DATA PROVIDED:
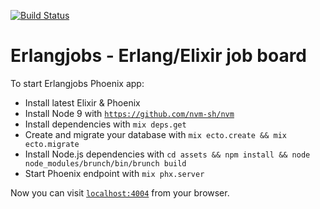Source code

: [![Build Status](https://travis-ci.org/maratgaliev/erlangjobs.svg?branch=master)](https://travis-ci.org/maratgaliev/erlangjobs)

# Erlangjobs - Erlang/Elixir job board

To start Erlangjobs Phoenix app:

  * Install latest Elixir & Phoenix
  * Install Node 9 with [`https://github.com/nvm-sh/nvm`](https://github.com/nvm-sh/nvm)
  * Install dependencies with `mix deps.get`
  * Create and migrate your database with `mix ecto.create && mix ecto.migrate`
  * Install Node.js dependencies with `cd assets && npm install && node node_modules/brunch/bin/brunch build`
  * Start Phoenix endpoint with `mix phx.server`

Now you can visit [`localhost:4004`](http://localhost:4004) from your browser.

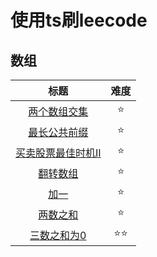 # 使用ts刷leecode

## 数组

|                             标题                             | 难度 |
| :----------------------------------------------------------: | :--: |
|   [两个数组交集](./src/01Array/two-array-intersection.ts)    |  ⭐️   |
|    [最长公共前缀](./src/01Array/longest-common-peifix.ts)    |  ⭐️   |
| [买卖股票最佳时机II](./src/01Array/best-time-to-buy-and-sell-stock-ii.ts) |  ⭐️   |
| [翻转数组](./src/01Array/rotate-array.ts) |  ⭐️   |
| [加一](./src/01Array/plus-one.ts) |  ⭐️   |
| [两数之和](./src/01Array/two-sum.ts) |  ⭐️   |
| [三数之和为0](./src/01Array/3sum.ts) |  ⭐️⭐️   |

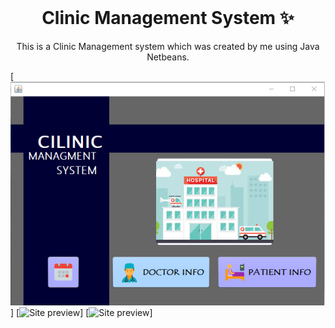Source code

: <!-- PROJECT LOGO -->
<br />
<p align="center">
  <h1 align="center">Clinic Management System ✨</h1>

  <p align="center">
    This is a Clinic Management system which was created by me using Java Netbeans.
    
  </p>
</p>

[![Site preview](interfaces/welcome.png)]
[![Site preview](interfaces/patient/log.png)]
[![Site preview](interfaces/doctor/login.png)]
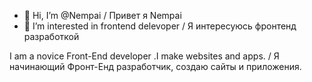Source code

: - 👋 Hi, I’m @Nempai / Привет я Nempai
- 👀 I’m interested in frontend delevoper / Я интересуюсь фронтенд разработкой

 I am a novice Front-End developer .I make websites and apps. / Я начинающий Фронт-Енд разработчик, создаю сайты и приложения.
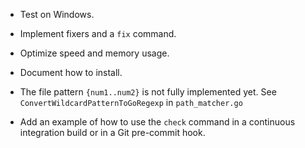 * Test on Windows.

* Implement fixers and a `fix` command.

* Optimize speed and memory usage.

* Document how to install.

* The file pattern `{num1..num2}` is not fully implemented yet. See
`ConvertWildcardPatternToGoRegexp` in `path_matcher.go`

* Add an example of how to use the `check` command in a continuous integration build or in a Git
pre-commit hook.
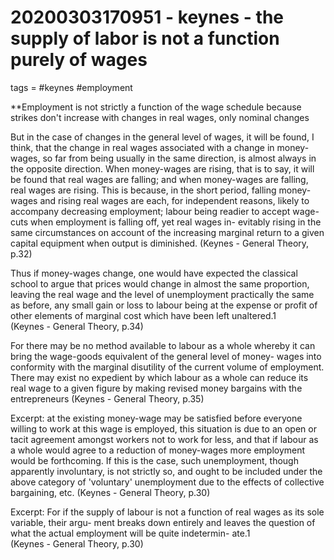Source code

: 20200303170951 - keynes - the supply of labor is not a function purely of wages
========================================



tags = #keynes #employment

**Employment is not strictly  a function of the wage schedule because strikes don't increase with changes in real wages, only nominal changes

But  in the case of changes in the general level of wages, it  will be found, I think, that the change in real wages  associated with a change in money-wages, so far from  being usually in the same direction, is almost always in  the opposite direction. When money-wages are rising,  that is to say, it will be found that real wages are falling;  and when money-wages are falling, real wages are  rising. This is because, in the short period, falling  money-wages and rising real wages are each, for  independent reasons, likely to accompany decreasing  employment; labour being readier to accept wage-cuts  when employment is falling off, yet real wages in-  evitably rising in the same circumstances on account of  the increasing marginal return to a given capital  equipment when output is diminished.
(Keynes - General Theory, p.32)

Thus if money-wages change, one would have  expected the classical school to argue that prices would  change in almost the same proportion, leaving the real  wage and the level of unemployment practically the  same as before, any small gain or loss to labour being  at the expense or profit of other elements of marginal cost  which have been left unaltered.1   
(Keynes - General Theory, p.34)

For there may be no method  available to labour as a whole whereby it can bring the  wage-goods equivalent of the general level of money-  wages into conformity with the marginal disutility of  the current volume of employment. There may exist  no expedient by which labour as a whole can reduce its  real wage to a given figure by making revised money  bargains with the entrepreneurs
(Keynes - General Theory, p.35)


Excerpt:	at the existing money-wage may be satisfied before  everyone willing to work at this wage is employed, this  situation is due to an open or tacit agreement amongst  workers not to work for less, and that if labour as a  whole would agree to a reduction of money-wages more  employment would be forthcoming. If this is the case,  such unemployment, though apparently involuntary, is  not strictly so, and ought to be included under the  above category of 'voluntary' unemployment due to  the effects of collective bargaining, etc.
(Keynes - General Theory, p.30)

Excerpt:	For if the supply of labour is not  a function of real wages as its sole variable, their argu-  ment breaks down entirely and leaves the question of  what the actual employment will be quite indetermin-  ate.1   
(Keynes - General Theory, p.30)
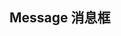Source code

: <script setup>
import demo from './demo.vue'
import preview from '@/components/preview.vue'
</script>

## Message 消息框
<demo />
<preview comp-name='message' demo-name='demo' />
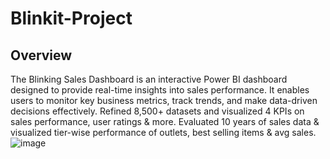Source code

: # Blinkit-Project

## Overview
The Blinking Sales Dashboard is an interactive Power BI dashboard designed to provide real-time insights into sales performance. It enables users to monitor key business metrics, track trends, and make data-driven decisions effectively.
Refined 8,500+ datasets and visualized 4 KPIs on sales performance, user ratings & more.
Evaluated 10 years of sales data & visualized tier-wise performance of outlets, best selling items & avg sales.
![image](https://github.com/user-attachments/assets/bddc8784-2f9f-49db-b0a4-a2d54c8fccda)
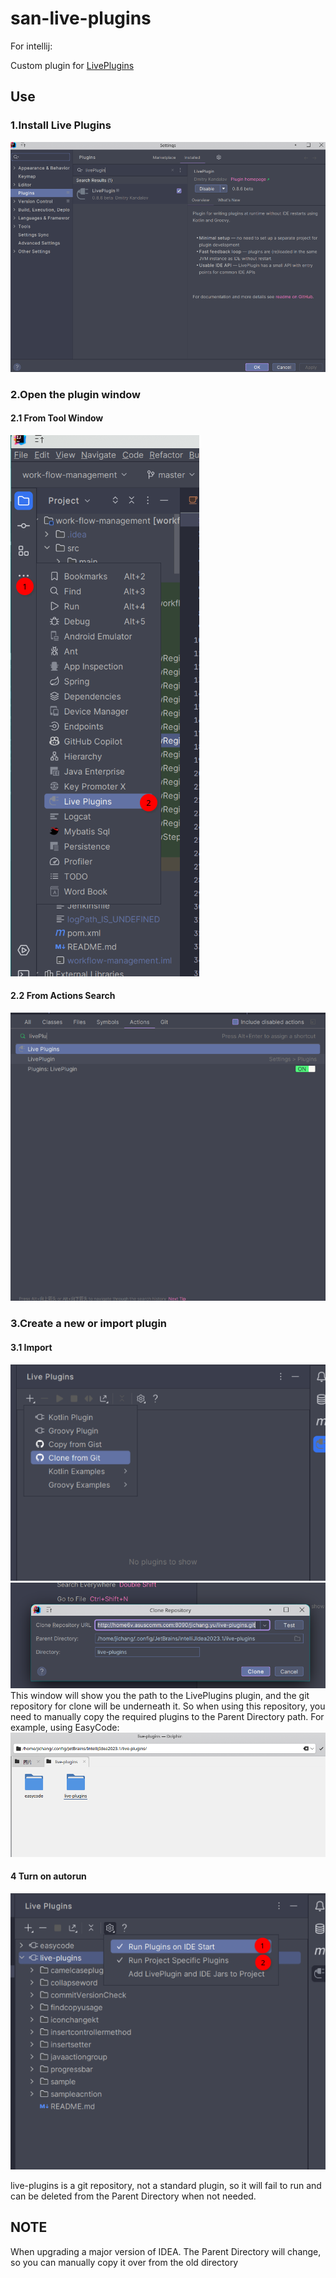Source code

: # san-live-plugins
For intellij: 

Custom plugin for [LivePlugins](https://github.com/dkandalov/live-plugin)

## Use
### 1.Install Live Plugins

 ![](./doc/Screenshot_01.png)

### 2.Open the plugin window

#### 2.1 From Tool Window 
 ![](./doc/Screenshot_02.png)

#### 2.2 From Actions Search
![](./doc/Screenshot_03.png)

### 3.Create a new or import plugin
#### 3.1 Import
![](./doc/Screenshot_04.png)  
![](./doc/Screenshot_05.png)  
This window will show you the path to the LivePlugins plugin, and the git repository for clone will be underneath it.
So when using this repository, you need to manually copy the required plugins to the Parent Directory path.
For example, using EasyCode:
![](./doc/Screenshot_06.png)

#### 4 Turn on autorun
![](./doc/Screenshot_07.png)

live-plugins is a git repository, not a standard plugin, so it will fail to run and can be deleted from the Parent Directory when not needed.

## NOTE
When upgrading a major version of IDEA. The Parent Directory will change, so you can manually copy it over from the old directory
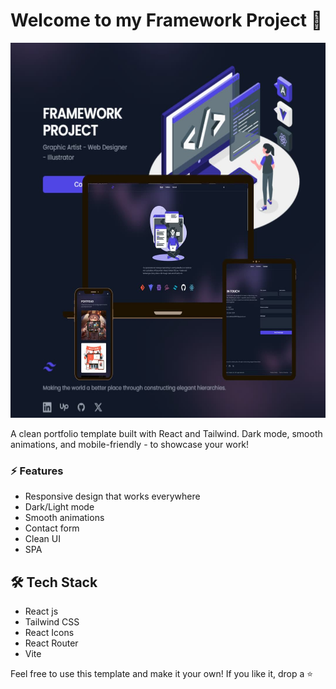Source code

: # Welcome to my Framework Project 👋

<p align="center">
  <img src="https://github.com/mohamedkhaled-dev/framework-project/blob/main/screenshot/frameowrkProejct.jpg" width="600px" height="600px">
</p>

A clean portfolio template built with React and Tailwind. Dark mode, smooth animations, and mobile-friendly - to showcase your work!

### ⚡ Features
- Responsive design that works everywhere
- Dark/Light mode
- Smooth animations
- Contact form
- Clean UI
- SPA

## 🛠️ Tech Stack
- React js
- Tailwind CSS 
- React Icons 
- React Router 
- Vite 

Feel free to use this template and make it your own! If you like it, drop a ⭐

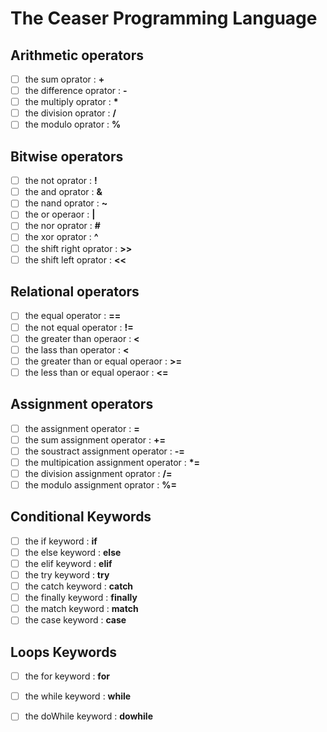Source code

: # The Ceaser Programming Language

## Arithmetic operators
- [ ] the sum oprator : **+**
- [ ] the difference oprator : **-**
- [ ] the multiply oprator : **\***
- [ ] the division oprator : **/**
- [ ] the modulo oprator : **%**

## Bitwise operators
- [ ] the not oprator : **!**
- [ ] the and oprator : **&**
- [ ] the nand oprator : **~**
- [ ] the or operaor : **|**
- [ ] the nor oprator : **\#**
- [ ] the xor oprator : **^**
- [ ] the shift right oprator : **>>**
- [ ] the shift left oprator : **<<**

## Relational operators
- [ ] the equal operator : **==**
- [ ] the not equal operator : **!=**
- [ ] the greater than operaor : **<**
- [ ] the lass than operator : **<**
- [ ] the greater than or equal operaor : **>=**
- [ ] the less than or equal operaor : **<=**

## Assignment operators
- [ ] the assignment operator : **=**
- [ ] the sum assignment operator : **+=**
- [ ] the soustract assignment operator : **-=**
- [ ] the multipication assignment operator : **\*=**
- [ ] the division assignment oprator : **/=**
- [ ] the modulo assignment oprator : **%=**

## Conditional Keywords 
- [ ] the if keyword : **if**
- [ ] the else keyword : **else**
- [ ] the elif keyword : **elif**
- [ ] the try keyword : **try**
- [ ] the catch keyword : **catch**
- [ ] the finally keyword : **finally**
- [ ] the match keyword : **match**
- [ ] the case keyword : **case**

## Loops Keywords
- [ ] the for keyword : **for**
- [ ] the while keyword : **while**
- [ ] the doWhile keyword : **dowhile**

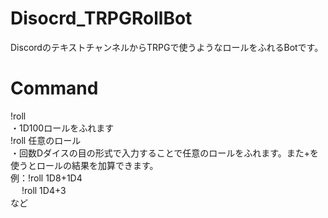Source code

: # Disocrd_TRPGRollBot
DiscordのテキストチャンネルからTRPGで使うようなロールをふれるBotです。

# Command
!roll  
・1D100ロールをふれます  
!roll 任意のロール  
・回数Dダイスの目の形式で入力することで任意のロールをふれます。また+を使うとロールの結果を加算できます。  
例：!roll 1D8+1D4  
　 !roll 1D4+3  
など  
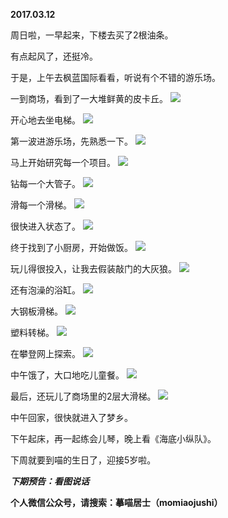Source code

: 
          
**2017.03.12**

周日啦，一早起来，下楼去买了2根油条。

有点起风了，还挺冷。

于是，上午去枫蓝国际看看，听说有个不错的游乐场。

一到商场，看到了一大堆鲜黄的皮卡丘。
![](https://pic1.zhimg.com/v2-72383168c4318eb280d2d015cb0bb51e.jpg)


开心地去坐电梯。
![](https://pic3.zhimg.com/v2-6b2a95ed7fe36576418a645eb3b1589d.jpg)


第一波进游乐场，先熟悉一下。
![](https://pic2.zhimg.com/v2-76452739cb0a4a93c6415856306c4bda.jpg)


马上开始研究每一个项目。
![](https://pic4.zhimg.com/v2-63501e6117b2b98d0026e7afaae25b4d.jpg)


钻每一个大管子。
![](https://pic4.zhimg.com/v2-e324e62e88df1556edddfee432ce2507.jpg)


滑每一个滑梯。
![](https://pic3.zhimg.com/v2-2e7d5663f2c87d9341c6c17442400e42.jpg)


很快进入状态了。
![](https://pic2.zhimg.com/v2-7c7c48e3a92206d53fd81ef51222bfbc.jpg)


终于找到了小厨房，开始做饭。
![](https://pic2.zhimg.com/v2-ae1e22db34b7bc4c820e048a90d342fa.jpg)


玩儿得很投入，让我去假装敲门的大灰狼。
![](https://pic3.zhimg.com/v2-e5fdeb4c0da7dce013683ec14223edbb.jpg)


还有泡澡的浴缸。
![](https://pic4.zhimg.com/v2-e1c4776222357e098827fbd948925982.jpg)


大钢板滑梯。
![](https://pic3.zhimg.com/v2-297f6efc7d4988d767f13d9130264b26.jpg)


塑料转梯。
![](https://pic4.zhimg.com/v2-b2c55b313b5f7b39ee16f552609a4c41.jpg)


在攀登网上探索。
![](https://pic1.zhimg.com/v2-781aa07adf019d5b56bcfe28f0a760e1.jpg)


中午饿了，大口地吃儿童餐。
![](https://pic2.zhimg.com/v2-bb0a2fd872ce73fe5a3660e845fce6a2.jpg)


最后，还玩儿了商场里的2层大滑梯。
![](https://pic1.zhimg.com/v2-b5aa184892eb57282f74bed9ecf54329.jpg)


中午回家，很快就进入了梦乡。

下午起床，再一起练会儿琴，晚上看《海底小纵队》。

下周就要到喵的生日了，迎接5岁啦。


***下期预告：看图说话***


**个人微信公众号，请搜索：摹喵居士（momiaojushi）**

        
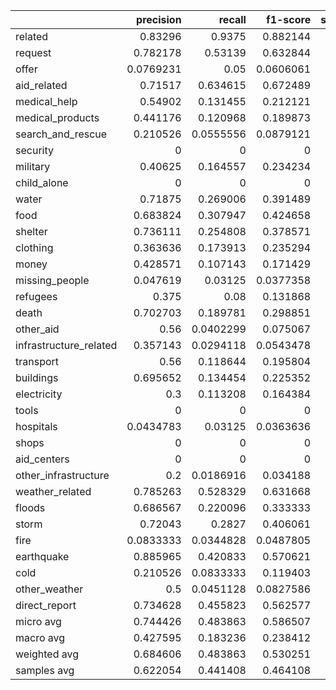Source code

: |                        |   precision |    recall |   f1-score |   support |
|:-----------------------|------------:|----------:|-----------:|----------:|
| related                |   0.83296   | 0.9375    |  0.882144  |      1984 |
| request                |   0.782178  | 0.53139   |  0.632844  |       446 |
| offer                  |   0.0769231 | 0.05      |  0.0606061 |        20 |
| aid_related            |   0.71517   | 0.634615  |  0.672489  |      1092 |
| medical_help           |   0.54902   | 0.131455  |  0.212121  |       213 |
| medical_products       |   0.441176  | 0.120968  |  0.189873  |       124 |
| search_and_rescue      |   0.210526  | 0.0555556 |  0.0879121 |        72 |
| security               |   0         | 0         |  0         |        44 |
| military               |   0.40625   | 0.164557  |  0.234234  |        79 |
| child_alone            |   0         | 0         |  0         |         0 |
| water                  |   0.71875   | 0.269006  |  0.391489  |       171 |
| food                   |   0.683824  | 0.307947  |  0.424658  |       302 |
| shelter                |   0.736111  | 0.254808  |  0.378571  |       208 |
| clothing               |   0.363636  | 0.173913  |  0.235294  |        46 |
| money                  |   0.428571  | 0.107143  |  0.171429  |        56 |
| missing_people         |   0.047619  | 0.03125   |  0.0377358 |        32 |
| refugees               |   0.375     | 0.08      |  0.131868  |        75 |
| death                  |   0.702703  | 0.189781  |  0.298851  |       137 |
| other_aid              |   0.56      | 0.0402299 |  0.075067  |       348 |
| infrastructure_related |   0.357143  | 0.0294118 |  0.0543478 |       170 |
| transport              |   0.56      | 0.118644  |  0.195804  |       118 |
| buildings              |   0.695652  | 0.134454  |  0.225352  |       119 |
| electricity            |   0.3       | 0.113208  |  0.164384  |        53 |
| tools                  |   0         | 0         |  0         |        20 |
| hospitals              |   0.0434783 | 0.03125   |  0.0363636 |        32 |
| shops                  |   0         | 0         |  0         |         9 |
| aid_centers            |   0         | 0         |  0         |        34 |
| other_infrastructure   |   0.2       | 0.0186916 |  0.034188  |       107 |
| weather_related        |   0.785263  | 0.528329  |  0.631668  |       706 |
| floods                 |   0.686567  | 0.220096  |  0.333333  |       209 |
| storm                  |   0.72043   | 0.2827    |  0.406061  |       237 |
| fire                   |   0.0833333 | 0.0344828 |  0.0487805 |        29 |
| earthquake             |   0.885965  | 0.420833  |  0.570621  |       240 |
| cold                   |   0.210526  | 0.0833333 |  0.119403  |        48 |
| other_weather          |   0.5       | 0.0451128 |  0.0827586 |       133 |
| direct_report          |   0.734628  | 0.455823  |  0.562577  |       498 |
| micro avg              |   0.744426  | 0.483863  |  0.586507  |      8211 |
| macro avg              |   0.427595  | 0.183236  |  0.238412  |      8211 |
| weighted avg           |   0.684606  | 0.483863  |  0.530251  |      8211 |
| samples avg            |   0.622054  | 0.441408  |  0.464108  |      8211 |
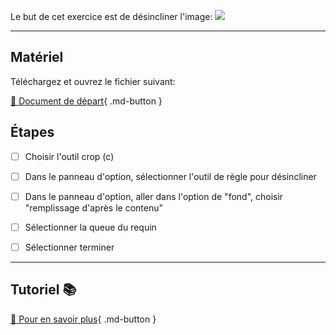 
Le but de cet exercice est de désincliner l'image: 
<img src="images/07_desincliner_contenu_pris_compte.jpg">
***  

## Matériel
Téléchargez et ouvrez le fichier suivant:   

[📁 Document de départ](https://tim-montmorency.com/compendium/582-121%E2%80%93illustration-numerique/exercice/images/07_desincliner_contenu_pris_compte.jpg){ .md-button }   <br>



## Étapes

- [ ] Choisir l'outil crop (c)
- [ ] Dans le panneau d'option, sélectionner l'outil de règle pour désincliner
- [ ] Dans le panneau d'option, aller dans l'option de "fond", choisir "remplissage d'après le contenu"
- [ ] Sélectionner la queue du requin
- [ ] Sélectionner terminer


***  
## Tutoriel 📚
[📖 Pour en savoir plus](https://cmontmorency365-my.sharepoint.com/:v:/g/personal/flpilote_cmontmorency_qc_ca/Ee3Gmwbq6xFCjD5qV47wwKYBtD_Fjw86v87ejTjPlIOnXQ?nav=eyJyZWZlcnJhbEluZm8iOnsicmVmZXJyYWxBcHAiOiJPbmVEcml2ZUZvckJ1c2luZXNzIiwicmVmZXJyYWxBcHBQbGF0Zm9ybSI6IldlYiIsInJlZmVycmFsTW9kZSI6InZpZXciLCJyZWZlcnJhbFZpZXciOiJNeUZpbGVzTGlua0NvcHkifX0&e=GY50o7){ .md-button }   <br>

ACTIVITY:
Copy out each line of the material above that holds the word "github".

RESULT:
  * Install Node 9 with [`https://github.com/nvm-sh/nvm`](https://github.com/nvm-sh/nvm)
![image](https://github.com/user-attachments/assets/bddc8784-2f9f-49db-b0a4-a2d54c8fccda)
Custom plugin for [LivePlugins](https://github.com/dkandalov/live-plugin)
  <img src="https://github.com/mohamedkhaled-dev/framework-project/blob/main/screenshot/frameowrkProejct.jpg" width="600px" height="600px">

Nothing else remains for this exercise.